By Ctein
No doubt some of you digital printers have been gloating at the hoops Mike has been jumping through to get himself established for traditional darkroom printing, as well as the myriad comments from all and sundry about the efforts they have to go through to control their printing environments. Problems with stray light, problems with light proofing, problems with safelights. All to make those unruly photons be where folks want them and not where they don't. How nice that digital printing is not heir to the same problems, don't you think?
Think again.
The truth about shmoosh
When was the last time you had your scanner cleaned? I'm not talking about the exterior surfaces like the platen on a flatbed scanner or the film carrier for a film scanner. I'm talking about the interior optics—the back side of the platen, the first surface mirrors inside the scanning head, the relay lens that's between those mirrors or between the mirror and the CCD array (see figure 1). If you've got a scanner that's more than a handful of years old, I can pretty much guarantee that stray photons are degrading your scans. And it's almost certainly crept up on you so gradually that you never even noticed.

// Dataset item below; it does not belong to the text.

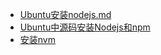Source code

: - <a href="Ubuntu安装nodejs.md.md">Ubuntu安装nodejs.md</a>
- <a href="Ubuntu中源码安装Nodejs和npm.md">Ubuntu中源码安装Nodejs和npm</a>
- <a href="安装nvm.md">安装nvm</a>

Here's the thing. Even though all those internal optical surfaces are protected from direct exposure to the environment, the scanner isn't airtight. Dust creeps in, especially with a film scanner, which can't really be well sealed at all. In addition, the plastics, lubricants, and other synthetics inside the scanner outgas. You know that smudgy haze of plastic volatiles that appears inside your automobile windshield and can make it really, really hard to see when you're driving into the sun? Scientists call this "shmoosh." And, yeah, your scanner is like that. Or it will be. It just takes time.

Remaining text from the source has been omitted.